Dataset entries:
--*--

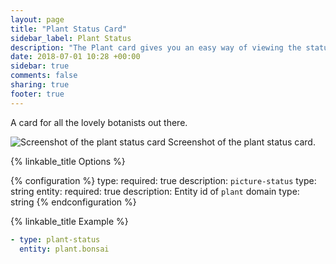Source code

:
 ```yaml
---
layout: page
title: "Plant Status Card"
sidebar_label: Plant Status
description: "The Plant card gives you an easy way of viewing the status of your plants"
date: 2018-07-01 10:28 +00:00
sidebar: true
comments: false
sharing: true
footer: true
---
```


A card for all the lovely botanists out there.

<p class='img'>
<img src='/images/lovelace/lovelace_plant_card.png' alt='Screenshot of the plant status card'>
Screenshot of the plant status card.
</p>

{% linkable_title Options %}

{% configuration %}
type:
  required: true
  description: `picture-status`
  type: string
entity:
  required: true
  description: Entity id of `plant` domain
  type: string
{% endconfiguration %}

{% linkable_title Example %}

```yaml
- type: plant-status
  entity: plant.bonsai
```
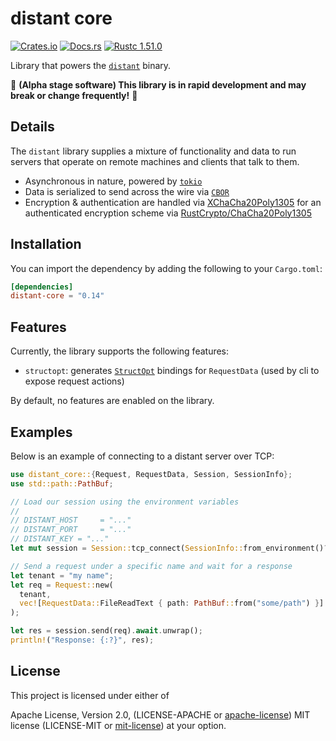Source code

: # distant core

[![Crates.io][distant_crates_img]][distant_crates_lnk] [![Docs.rs][distant_doc_img]][distant_doc_lnk] [![Rustc 1.51.0][distant_rustc_img]][distant_rustc_lnk]

[distant_crates_img]: https://img.shields.io/crates/v/distant-core.svg
[distant_crates_lnk]: https://crates.io/crates/distant-core
[distant_doc_img]: https://docs.rs/distant-core/badge.svg
[distant_doc_lnk]: https://docs.rs/distant-core
[distant_rustc_img]: https://img.shields.io/badge/distant-core-rustc_1.51+-lightgray.svg
[distant_rustc_lnk]: https://blog.rust-lang.org/2021/03/25/Rust-1.51.0.html

Library that powers the [`distant`](https://github.com/chipsenkbeil/distant)
binary.

🚧 **(Alpha stage software) This library is in rapid development and may break or change frequently!** 🚧

## Details

The `distant` library supplies a mixture of functionality and data to run
servers that operate on remote machines and clients that talk to them.

- Asynchronous in nature, powered by [`tokio`](https://tokio.rs/)
- Data is serialized to send across the wire via [`CBOR`](https://cbor.io/)
- Encryption & authentication are handled via
  [XChaCha20Poly1305](https://tools.ietf.org/html/rfc8439) for an authenticated
  encryption scheme via
  [RustCrypto/ChaCha20Poly1305](https://github.com/RustCrypto/AEADs/tree/master/chacha20poly1305)

## Installation

You can import the dependency by adding the following to your `Cargo.toml`:

```toml
[dependencies]
distant-core = "0.14"
```

## Features

Currently, the library supports the following features:

- `structopt`: generates [`StructOpt`](https://github.com/TeXitoi/structopt)
  bindings for `RequestData` (used by cli to expose request actions)

By default, no features are enabled on the library.

## Examples

Below is an example of connecting to a distant server over TCP:

```rust
use distant_core::{Request, RequestData, Session, SessionInfo};
use std::path::PathBuf;

// Load our session using the environment variables
//
// DISTANT_HOST     = "..."
// DISTANT_PORT     = "..."
// DISTANT_KEY = "..."
let mut session = Session::tcp_connect(SessionInfo::from_environment()?).await.unwrap();

// Send a request under a specific name and wait for a response
let tenant = "my name";
let req = Request::new(
  tenant, 
  vec![RequestData::FileReadText { path: PathBuf::from("some/path") }]
);

let res = session.send(req).await.unwrap();
println!("Response: {:?}", res);
```

## License

This project is licensed under either of

Apache License, Version 2.0, (LICENSE-APACHE or
[apache-license][apache-license]) MIT license (LICENSE-MIT or
[mit-license][mit-license]) at your option.

[apache-license]: http://www.apache.org/licenses/LICENSE-2.0
[mit-license]: http://opensource.org/licenses/MIT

--*--

Task objective:
Except for the pictures, copy every line of the records above exactly.

Output for this task:
Source code

:
 ```yaml
---
layout: page
title: "Plant Status Card"
sidebar_label: Plant Status
description: "The Plant card gives you an easy way of viewing the status of your plants"
date: 2018-07-01 10:28 +00:00
sidebar: true
comments: false
sharing: true
footer: true
---
```


A card for all the lovely botanists out there.

<p class='img'>
<img src='/images/lovelace/lovelace_plant_card.png' alt='Screenshot of the plant status card'>
Screenshot of the plant status card.
</p>

{% linkable_title Options %}

{% configuration %}
type:
  required: true
  description: `picture-status`
  type: string
entity:
  required: true
  description: Entity id of `plant` domain
  type: string
{% endconfiguration %}

{% linkable_title Example %}

```yaml
- type: plant-status
  entity: plant.bonsai
```
Source code

: # distant core

[![Crates.io][distant_crates_img]][distant_crates_lnk] [![Docs.rs][distant_doc_img]][distant_doc_lnk] [![Rustc 1.51.0][distant_rustc_img]][distant_rustc_lnk]

[distant_crates_img]: https://img.shields.io/crates/v/distant-core.svg
[distant_crates_lnk]: https://crates.io/crates/distant-core
[distant_doc_img]: https://docs.rs/distant-core/badge.svg
[distant_doc_lnk]: https://docs.rs/distant-core
[distant_rustc_img]: https://img.shields.io/badge/distant-core-rustc_1.51+-lightgray.svg
[distant_rustc_lnk]: https://blog.rust-lang.org/2021/03/25/Rust-1.51.0.html

Library that powers the [`distant`](https://github.com/chipsenkbeil/distant)
binary.

🚧 **(Alpha stage software) This library is in rapid development and may break or change frequently!** 🚧

## Details

The `distant` library supplies a mixture of functionality and data to run
servers that operate on remote machines and clients that talk to them.

- Asynchronous in nature, powered by [`tokio`](https://tokio.rs/)
- Data is serialized to send across the wire via [`CBOR`](https://cbor.io/)
- Encryption & authentication are handled via
  [XChaCha20Poly1305](https://tools.ietf.org/html/rfc8439) for an authenticated
  encryption scheme via
  [RustCrypto/ChaCha20Poly1305](https://github.com/RustCrypto/AEADs/tree/master/chacha20poly1305)

## Installation

You can import the dependency by adding the following to your `Cargo.toml`:

```toml
[dependencies]
distant-core = "0.14"
```

## Features

Currently, the library supports the following features:

- `structopt`: generates [`StructOpt`](https://github.com/TeXitoi/structopt)
  bindings for `RequestData` (used by cli to expose request actions)

By default, no features are enabled on the library.

## Examples

Below is an example of connecting to a distant server over TCP:

```rust
use distant_core::{Request, RequestData, Session, SessionInfo};
use std::path::PathBuf;

// Load our session using the environment variables
//
// DISTANT_HOST     = "..."
// DISTANT_PORT     = "..."
// DISTANT_KEY = "..."
let mut session = Session::tcp_connect(SessionInfo::from_environment()?).await.unwrap();

// Send a request under a specific name and wait for a response
let tenant = "my name";
let req = Request::new(
  tenant, 
  vec![RequestData::FileReadText { path: PathBuf::from("some/path") }]
);

let res = session.send(req).await.unwrap();
println!("Response: {:?}", res);
```

## License

This project is licensed under either of

Apache License, Version 2.0, (LICENSE-APACHE or
[apache-license][apache-license]) MIT license (LICENSE-MIT or
[mit-license][mit-license]) at your option.

[apache-license]: http://www.apache.org/licenses/LICENSE-2.0
[mit-license]: http://opensource.org/licenses/MIT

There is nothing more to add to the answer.